--- Source data ---
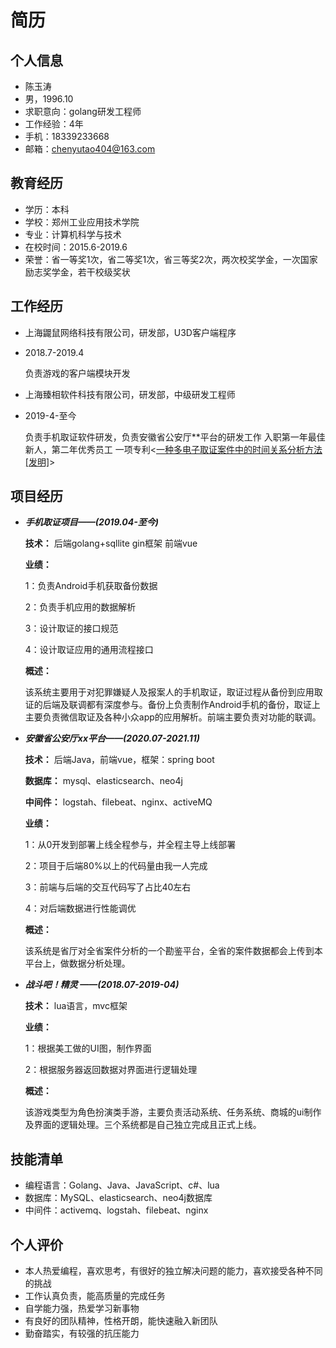 # 简历

## 个人信息

- 陈玉涛
- 男，1996.10
- 求职意向：golang研发工程师
- 工作经验：4年
- 手机：18339233668
- 邮箱：chenyutao404@163.com

## 教育经历

- 学历：本科
- 学校：郑州工业应用技术学院
- 专业：计算机科学与技术
- 在校时间：2015.6-2019.6
- 荣誉：省一等奖1次，省二等奖1次，省三等奖2次，两次校奖学金，一次国家励志奖学金，若干校级奖状

## 工作经历

- 上海鼹鼠网络科技有限公司，研发部，U3D客户端程序
- 2018.7-2019.4

    负责游戏的客户端模块开发

- 上海臻相软件科技有限公司，研发部，中级研发工程师
- 2019-4-至今

    负责手机取证软件研发，负责安徽省公安厅**平台的研发工作
    入职第一年最佳新人，第二年优秀员工
    一项专利<[一种多电子取证案件中的时间关系分析方法 [发明]](https://cprs.patentstar.com.cn/Search/Detail?ANE=4BBA4BDA9EDA9IAA9FGD9FHE8CEAHHIA5ABA9HED4BAA9GAE)>

## 项目经历

- ***手机取证项目——(2019.04-至今)***

  **技术：** 后端golang+sqllite gin框架 前端vue

  **业绩：**

    1：负责Android手机获取备份数据

    2：负责手机应用的数据解析

    3：设计取证的接口规范

    4：设计取证应用的通用流程接口

  **概述：**

    该系统主要用于对犯罪嫌疑人及报案人的手机取证，取证过程从备份到应用取证的后端及联调都有深度参与。备份上负责制作Android手机的备份，取证上主要负责微信取证及各种小众app的应用解析。前端主要负责对功能的联调。

- ***安徽省公安厅xx平台——(2020.07-2021.11)***

  **技术：** 后端Java，前端vue，框架：spring boot

  **数据库：** mysql、elasticsearch、neo4j

  **中间件：** logstah、filebeat、nginx、activeMQ

  **业绩：**

    1：从0开发到部署上线全程参与，并全程主导上线部署

    2：项目于后端80%以上的代码量由我一人完成

    3：前端与后端的交互代码写了占比40左右

    4：对后端数据进行性能调优

  **概述：**

    该系统是省厅对全省案件分析的一个勘鉴平台，全省的案件数据都会上传到本平台上，做数据分析处理。

- ***战斗吧！精灵 ——(2018.07-2019-04)***

  **技术：** lua语言，mvc框架

  **业绩：**

    1：根据美工做的UI图，制作界面

    2：根据服务器返回数据对界面进行逻辑处理

  **概述：**

    该游戏类型为角色扮演类手游，主要负责活动系统、任务系统、商城的ui制作及界面的逻辑处理。三个系统都是自己独立完成且正式上线。

## 技能清单

- 编程语言：Golang、Java、JavaScript、c#、lua
- 数据库：MySQL、elasticsearch、neo4j数据库
- 中间件：activemq、logstah、filebeat、nginx

## 个人评价

- 本人热爱编程，喜欢思考，有很好的独立解决问题的能力，喜欢接受各种不同的挑战
- 工作认真负责，能高质量的完成任务
- 自学能力强，热爱学习新事物
- 有良好的团队精神，性格开朗，能快速融入新团队
- 勤奋踏实，有较强的抗压能力
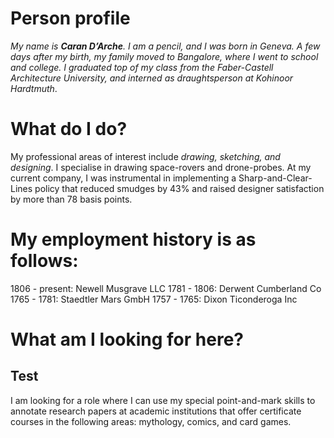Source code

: # Person profile

_My name is **Caran D’Arche**. I am a pencil, and I was born in Geneva. A few days after my birth, my family moved to Bangalore, where I went to school and college. I graduated top of my class from the Faber-Castell Architecture University, and interned as draughtsperson at Kohinoor Hardtmuth_.

# What do I do?

My professional areas of interest include _drawing, sketching, and designing_. I specialise in drawing space-rovers and drone-probes.
At my current company, I was instrumental in implementing a Sharp-and-Clear-Lines policy that reduced smudges by 43% and raised designer satisfaction by more than 78 basis points.

# My employment history is as follows:

1806 - present: Newell Musgrave LLC
1781 - 1806: Derwent Cumberland Co
1765 - 1781: Staedtler Mars GmbH
1757 - 1765: Dixon Ticonderoga Inc

# What am I looking for here?

## Test

I am looking for a role where I can use my special point-and-mark skills to annotate research papers at academic institutions that offer certificate courses in the following areas: mythology, comics, and card games.
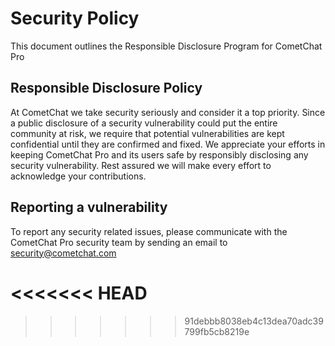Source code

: # Security Policy

This document outlines the Responsible Disclosure Program for CometChat Pro

## Responsible Disclosure Policy

At CometChat we take security seriously and consider it a top priority. Since a
public disclosure of a security vulnerability could put the entire
community at risk, we require that potential vulnerabilities are kept
confidential until they are confirmed and fixed. We appreciate your efforts in
keeping CometChat Pro and its users safe by responsibly disclosing any security
vulnerability. Rest assured we will make every effort to acknowledge your
contributions.

## Reporting a vulnerability

To report any security related issues, please communicate with the CometChat Pro security team by sending an email to security@cometchat.com


<<<<<<< HEAD
=======


>>>>>>> 91debbb8038eb4c13dea70adc39799fb5cb8219e
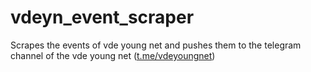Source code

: # vdeyn_event_scraper
Scrapes the events of vde young net and pushes them to the telegram channel of the vde young net (<a href='t.me/vdeyoungnet'>t.me/vdeyoungnet</a>)
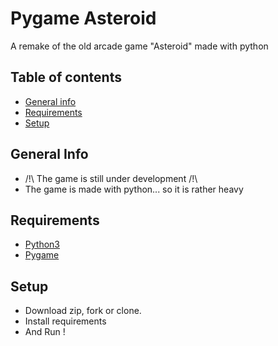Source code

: # Pygame Asteroid
A remake of the old arcade game "Asteroid" made with python

## Table of contents
* [General info](#general-info)
* [Requirements](#requirements)
* [Setup](#setup)

## General Info
* /!\ The game is still under development /!\
* The game is made with python... so it is rather heavy

## Requirements
* [Python3](https://www.python.org/downloads/)
* [Pygame](https://www.pygame.org/news)

## Setup
* Download zip, fork or clone.
* Install requirements
* And Run !
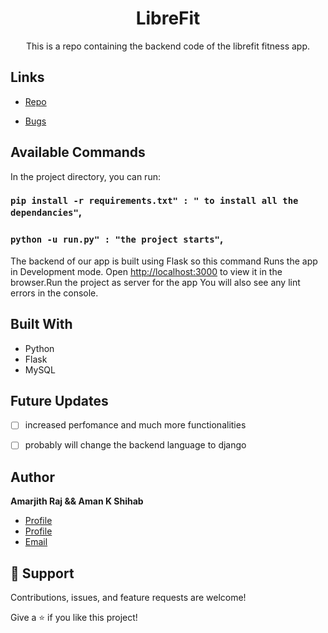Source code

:

<h1 align="center">LibreFit</h1>

<p align="center">This is a repo containing the backend code of the librefit fitness app.</p>

## Links

- [Repo](https://github.com/HackOnTheWay/librefit-backend "LibreFIT backend Repo")

- [Bugs](https://github.com/HackOnTheWay/librefit-backend/issues "Issues Page")

## Available Commands

In the project directory, you can run:


### `pip install -r requirements.txt" : " to install all the dependancies"`,
### `python -u run.py" : "the project starts"`,

The backend of our app is built using Flask so this command Runs the app in Development mode. Open [http://localhost:3000](http://localhost:3000) to view it in the browser.Run the project as server for the app
You will also see any lint errors in the console.

## Built With

- Python
- Flask
- MySQL


## Future Updates

- [ ] increased perfomance and much more functionalities

- [ ] probably will change the backend language to django 

## Author

**Amarjith Raj && Aman K Shihab**

- [Profile](https://github.com/amarjith67 "A R Amarjith Raj")
- [Profile](https://github.com/amankshihab "Aman K Shihab")
- [Email](mailto:amarjithraj67@gmail.com?subject=Hi "Hi!")


## 🤝 Support

Contributions, issues, and feature requests are welcome!

Give a ⭐️ if you like this project!
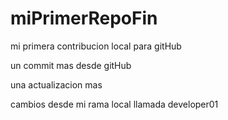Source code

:# miPrimerRepoFin

mi primera contribucion local para gitHub

un commit mas desde gitHub 

una actualizacion mas

cambios desde mi rama local llamada developer01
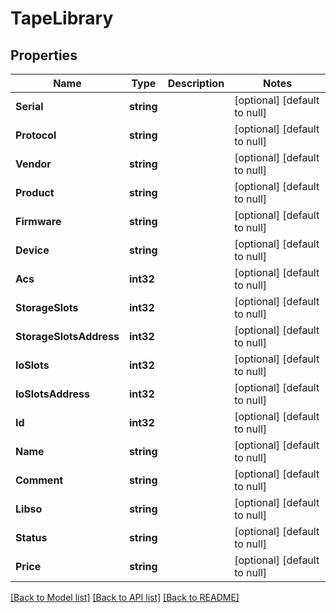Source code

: # TapeLibrary

## Properties
Name | Type | Description | Notes
------------ | ------------- | ------------- | -------------
**Serial** | **string** |  | [optional] [default to null]
**Protocol** | **string** |  | [optional] [default to null]
**Vendor** | **string** |  | [optional] [default to null]
**Product** | **string** |  | [optional] [default to null]
**Firmware** | **string** |  | [optional] [default to null]
**Device** | **string** |  | [optional] [default to null]
**Acs** | **int32** |  | [optional] [default to null]
**StorageSlots** | **int32** |  | [optional] [default to null]
**StorageSlotsAddress** | **int32** |  | [optional] [default to null]
**IoSlots** | **int32** |  | [optional] [default to null]
**IoSlotsAddress** | **int32** |  | [optional] [default to null]
**Id** | **int32** |  | [optional] [default to null]
**Name** | **string** |  | [optional] [default to null]
**Comment** | **string** |  | [optional] [default to null]
**Libso** | **string** |  | [optional] [default to null]
**Status** | **string** |  | [optional] [default to null]
**Price** | **string** |  | [optional] [default to null]

[[Back to Model list]](../README.md#documentation-for-models) [[Back to API list]](../README.md#documentation-for-api-endpoints) [[Back to README]](../README.md)


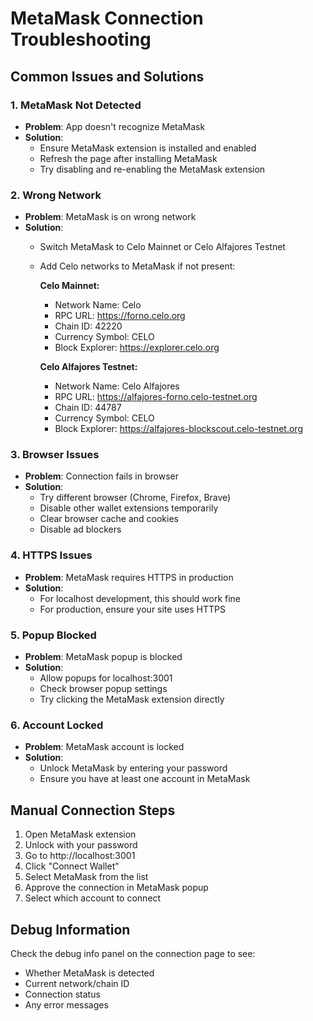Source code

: # MetaMask Connection Troubleshooting

## Common Issues and Solutions

### 1. MetaMask Not Detected
- **Problem**: App doesn't recognize MetaMask
- **Solution**: 
  - Ensure MetaMask extension is installed and enabled
  - Refresh the page after installing MetaMask
  - Try disabling and re-enabling the MetaMask extension

### 2. Wrong Network
- **Problem**: MetaMask is on wrong network
- **Solution**: 
  - Switch MetaMask to Celo Mainnet or Celo Alfajores Testnet
  - Add Celo networks to MetaMask if not present:
    
    **Celo Mainnet:**
    - Network Name: Celo
    - RPC URL: https://forno.celo.org
    - Chain ID: 42220
    - Currency Symbol: CELO
    - Block Explorer: https://explorer.celo.org

    **Celo Alfajores Testnet:**
    - Network Name: Celo Alfajores
    - RPC URL: https://alfajores-forno.celo-testnet.org
    - Chain ID: 44787
    - Currency Symbol: CELO
    - Block Explorer: https://alfajores-blockscout.celo-testnet.org

### 3. Browser Issues
- **Problem**: Connection fails in browser
- **Solution**:
  - Try different browser (Chrome, Firefox, Brave)
  - Disable other wallet extensions temporarily
  - Clear browser cache and cookies
  - Disable ad blockers

### 4. HTTPS Issues
- **Problem**: MetaMask requires HTTPS in production
- **Solution**:
  - For localhost development, this should work fine
  - For production, ensure your site uses HTTPS

### 5. Popup Blocked
- **Problem**: MetaMask popup is blocked
- **Solution**:
  - Allow popups for localhost:3001
  - Check browser popup settings
  - Try clicking the MetaMask extension directly

### 6. Account Locked
- **Problem**: MetaMask account is locked
- **Solution**:
  - Unlock MetaMask by entering your password
  - Ensure you have at least one account in MetaMask

## Manual Connection Steps

1. Open MetaMask extension
2. Unlock with your password
3. Go to http://localhost:3001
4. Click "Connect Wallet"
5. Select MetaMask from the list
6. Approve the connection in MetaMask popup
7. Select which account to connect

## Debug Information

Check the debug info panel on the connection page to see:
- Whether MetaMask is detected
- Current network/chain ID
- Connection status
- Any error messages
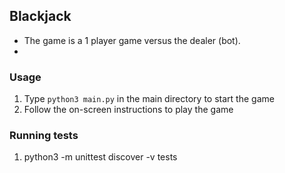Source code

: ## Blackjack

- The game is a 1 player game versus the dealer (bot).
- 

### Usage
1. Type `python3 main.py` in the main directory to start the game
2. Follow the on-screen instructions to play the game

### Running tests
1. python3 -m unittest discover -v tests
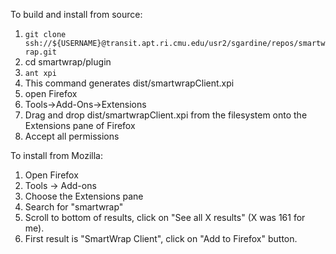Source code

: To build and install from source:

1. `git clone ssh://${USERNAME}@transit.apt.ri.cmu.edu/usr2/sgardine/repos/smartwrap.git`
2. cd smartwrap/plugin
3. `ant xpi`
4. This command generates dist/smartwrapClient.xpi
5. open Firefox
6. Tools->Add-Ons->Extensions
7. Drag and drop dist/smartwrapClient.xpi from the filesystem onto the Extensions pane of Firefox
8. Accept all permissions

To install from Mozilla:

1. Open Firefox
2. Tools -> Add-ons
3. Choose the Extensions pane
4. Search for "smartwrap"
5. Scroll to bottom of results, click on "See all X results" (X was 161 for me).
6. First result is "SmartWrap Client", click on "Add to Firefox" button.
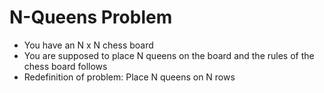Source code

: # N-Queens Problem
- You have an N x N chess board
- You are supposed to place N queens on the board and the rules of the chess board follows
- Redefinition of problem: Place N queens on N rows
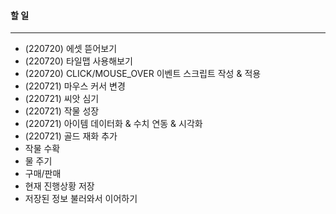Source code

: #### 할 일
----------
- (220720) 에셋 뜯어보기
- (220720) 타일맵 사용해보기
- (220720) CLICK/MOUSE_OVER 이벤트 스크립트 작성 & 적용
- (220721) 마우스 커서 변경
- (220721) 씨앗 심기
- (220721) 작물 성장
- (220721) 아이템 데이터화 & 수치 연동 & 시각화
- (220721) 골드 재화 추가
- 작물 수확
- 물 주기
- 구매/판매
- 현재 진행상황 저장
- 저장된 정보 불러와서 이어하기
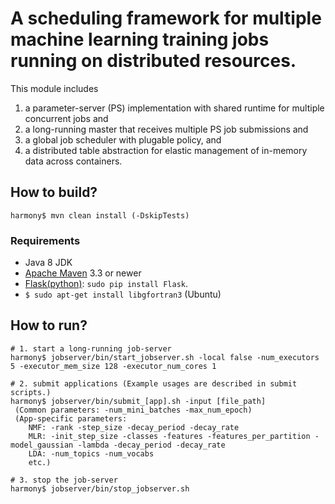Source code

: # A scheduling framework for multiple machine learning training jobs running on distributed resources.
  This module includes
   1) a parameter-server (PS) implementation with shared runtime for multiple concurrent jobs and
   2) a long-running master that receives multiple PS job submissions and
   3) a global job scheduler with plugable policy, and
   4) a distributed table abstraction for elastic management of in-memory data across containers.
   
## How to build?
    harmony$ mvn clean install (-DskipTests)
  
### Requirements
  - Java 8 JDK
  - [Apache Maven](https://maven.apache.org/) 3.3 or newer
  - [Flask(python)](http://flask.pocoo.org/): `sudo pip install Flask`.
  - `$ sudo apt-get install libgfortran3` (Ubuntu)
  
## How to run?
    # 1. start a long-running job-server
    harmony$ jobserver/bin/start_jobserver.sh -local false -num_executors 5 -executor_mem_size 128 -executor_num_cores 1
    
    # 2. submit applications (Example usages are described in submit scripts.)
    harmony$ jobserver/bin/submit_[app].sh -input [file_path]
     (Common parameters: -num_mini_batches -max_num_epoch)
     (App-specific parameters: 
        NMF: -rank -step_size -decay_period -decay_rate
        MLR: -init_step_size -classes -features -features_per_partition -model_gaussian -lambda -decay_period -decay_rate
        LDA: -num_topics -num_vocabs
        etc.)
    
    # 3. stop the job-server
    harmony$ jobserver/bin/stop_jobserver.sh


    
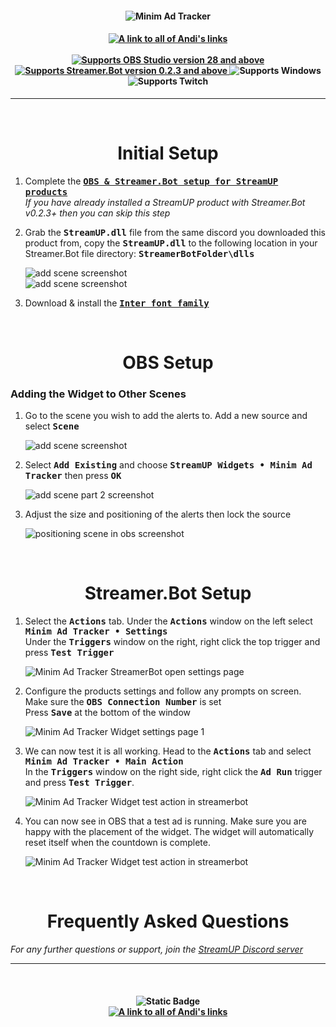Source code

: <h4 align="center">
  <img src="../Assets/Minim Ad Tracker - Banner.png" alt="Minim Ad Tracker">
</h4>

<h4 align="center">
  <a href="https://doras.to/andilippi">
    <img alt="A link to all of Andi's links" src="https://img.shields.io/badge/Created%20by%20Andi%20Stone%20(Andilippi)-white?style=for-the-badge">
  </a>
  <br><br>
    <a href="https://obsproject.com">
        <img alt="Supports OBS Studio version 28 and above" src="https://img.shields.io/badge/OBS Studio-28%2B-FFFFFF?style=for-the-badge&labelColor=1e1a1d">
    </a>
    <a href="https://streamer.bot">
        <img alt="Supports Streamer.Bot version 0.2.3 and above" src="https://img.shields.io/badge/Streamer.Bot-v0.2.3+-%23FFFFFF?style=for-the-badge&labelColor=9038e8">
    </a>
    <img alt="Supports Windows" src="https://img.shields.io/badge/Windows-%23FFFFFF?style=for-the-badge&logo=windows&labelColor=00a2ed">
  <br>
  <img alt="Supports Twitch" src="https://img.shields.io/badge/Supports Twitch-6441a5?style=for-the-badge&logo=twitch&logoColor=white">
</h4>

---

<br>

<h1 align="center">Initial Setup
</h1>

1. Complete the <kbd><b><a href="https://github.com/StreamUPTips/ReadMe-Files/blob/main/StreamUP-Product-Install-Guide.md">OBS & Streamer.Bot setup for StreamUP products</b></kbd><br></a>
*If you have already installed a StreamUP product with Streamer.Bot v0.2.3+ then you can skip this step*

2. Grab the <kbd><b>StreamUP.dll</b></kbd> file from the same discord you downloaded this product from, copy the <kbd><b>StreamUP.dll</b></kbd> to the following location in your Streamer.Bot file directory: <kbd><b>StreamerBotFolder\\dlls</b></kbd>

    <img src="../Assets/General - StreamUP dll 1.png" alt="add scene screenshot"><br>
    <img src="../Assets/General - StreamUP dll 2.png" alt="add scene screenshot"><br>
3. Download & install the <kbd><b><a href="https://fonts.google.com/specimen/Inter">Inter font family</b></kbd></a><br>

<br>

<h1 align="center">OBS Setup
</h1>
<h3>Adding the Widget to Other Scenes</h3>

1. Go to the scene you wish to add the alerts to. Add a new source and select <kbd><b>Scene</b></kbd><br>

    <img src="../Assets/Minim Ad Tracker - OBS Add Scene 1.png" alt="add scene screenshot"><br>

1. Select <kbd><b>Add Existing</b></kbd> and choose <kbd><b>StreamUP Widgets • Minim Ad Tracker</b></kbd> then press <kbd><b>OK</b></kbd><br>

    <img src="../Assets/Minim Ad Tracker - OBS Add Scene 2.png" alt="add scene part 2 screenshot"><br>

1. Adjust the size and positioning of the alerts then lock the source<br>

    <img src="../Assets/Minim Ad Tracker - Position In OBS.png" alt="positioning scene in obs screenshot">

<br>

<h1 align="center">
        Streamer.Bot Setup
</h1>

1. Select the <kbd><b>Actions</b></kbd> tab. Under the <kbd><b>Actions</b></kbd> window on the left select <kbd><b>Minim Ad Tracker • Settings</b></kbd><br>
Under the <kbd><b>Triggers</b></kbd> window on the right, right click the top trigger and press <kbd><b>Test Trigger</b></kbd><br>

   <img src="../Assets/Minim Ad Tracker - Open Settings.png" alt="Minim Ad Tracker StreamerBot open settings page"><br>

2. Configure the products settings and follow any prompts on screen. Make sure the <kbd><b>OBS Connection Number</b></kbd> is set<br>
Press <kbd><b>Save</b></kbd> at the bottom of the window<br>

    <img src="../Assets/Minim Ad Tracker - Settings 1.png" alt="Minim Ad Tracker Widget settings page 1">

3. We can now test it is all working. Head to the <kbd><b>Actions</b></kbd> tab and select <kbd><b>Minim Ad Tracker • Main Action</b></kbd><br>
In the <kbd><b>Triggers</b></kbd> window on the right side, right click the <kbd><b>Ad Run</b></kbd> trigger and press <kbd><b>Test Trigger</b></kbd>.

      <img src="../Assets/Minim Ad Tracker - Test Main Action.png" alt="Minim Ad Tracker Widget test action in streamerbot"><br>

4. You can now see in OBS that a test ad is running. Make sure you are happy with the placement of the widget. The widget will automatically reset itself when the countdown is complete.

      <img src="../Assets/Minim Ad Tracker - Check.png" alt="Minim Ad Tracker Widget test action in streamerbot"><br>

<br>

<h1 align="center">
        Frequently Asked Questions
</h1>

*For any further questions or support, join the [StreamUP Discord server](https://discord.com/invite/RnDKRaVCEu?)*

---

<br>

<h4 align="center">
  <img alt="Static Badge" src="https://img.shields.io/badge/A%20StreamUP%20Product-%23fc6caf?style=for-the-badge"><br>
  <a href="https://doras.to/andilippi">
    <img alt="A link to all of Andi's links" src="https://img.shields.io/badge/Created%20by%20Andi%20Stone%20(Andilippi)-white?style=for-the-badge">
  </a>  
</h4>
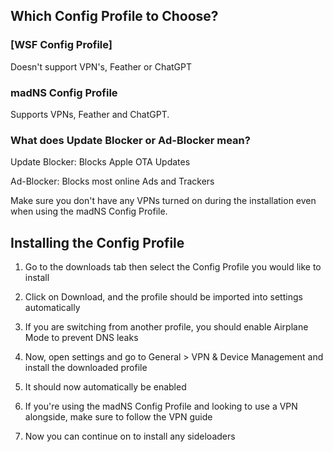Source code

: ## Which Config Profile to Choose?

### [WSF Config Profile]
Doesn't support VPN's, Feather or ChatGPT

### madNS Config Profile
Supports VPNs, Feather and ChatGPT.

### What does Update Blocker or Ad-Blocker mean?
Update Blocker: Blocks Apple OTA Updates

Ad-Blocker: Blocks most online Ads and Trackers

Make sure you don't have any VPNs turned on during the installation even when using the madNS Config Profile.

## Installing the Config Profile
1. Go to the downloads tab then select the Config Profile you would like to install

2. Click on Download, and the profile should be imported into settings automatically

3. If you are switching from another profile, you should enable Airplane Mode to prevent DNS leaks

4. Now, open settings and go to General > VPN & Device Management and install the downloaded profile

5. It should now automatically be enabled

6. If you're using the madNS Config Profile and looking to use a VPN alongside, make sure to follow the VPN guide

6. Now you can continue on to install any sideloaders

--- Goal of the exercise ---
Please give back exactly, and with no pictures, the lines from where the listing above begins through the line containing "该系统主要用于对犯罪嫌疑人及".

--- Task response ---
 # 简历

## 个人信息

- 陈玉涛
- 男，1996.10
- 求职意向：golang研发工程师
- 工作经验：4年
- 手机：18339233668
- 邮箱：chenyutao404@163.com

## 教育经历

- 学历：本科
- 学校：郑州工业应用技术学院
- 专业：计算机科学与技术
- 在校时间：2015.6-2019.6
- 荣誉：省一等奖1次，省二等奖1次，省三等奖2次，两次校奖学金，一次国家励志奖学金，若干校级奖状

## 工作经历

- 上海鼹鼠网络科技有限公司，研发部，U3D客户端程序
- 2018.7-2019.4

    负责游戏的客户端模块开发

- 上海臻相软件科技有限公司，研发部，中级研发工程师
- 2019-4-至今

    负责手机取证软件研发，负责安徽省公安厅**平台的研发工作
    入职第一年最佳新人，第二年优秀员工
    一项专利<[一种多电子取证案件中的时间关系分析方法 [发明]](https://cprs.patentstar.com.cn/Search/Detail?ANE=4BBA4BDA9EDA9IAA9FGD9FHE8CEAHHIA5ABA9HED4BAA9GAE)>

## 项目经历

- ***手机取证项目——(2019.04-至今)***

  **技术：** 后端golang+sqllite gin框架 前端vue

  **业绩：**

    1：负责Android手机获取备份数据

    2：负责手机应用的数据解析

    3：设计取证的接口规范

    4：设计取证应用的通用流程接口

  **概述：**

    该系统主要用于对犯罪嫌疑人及报案人的手机取证，取证过程从备份到应用取证的后端及联调都有深度参与。备份上负责制作Android手机的备份，取证上主要负责微信取证及各种小众app的应用解析。前端主要负责对功能的联调。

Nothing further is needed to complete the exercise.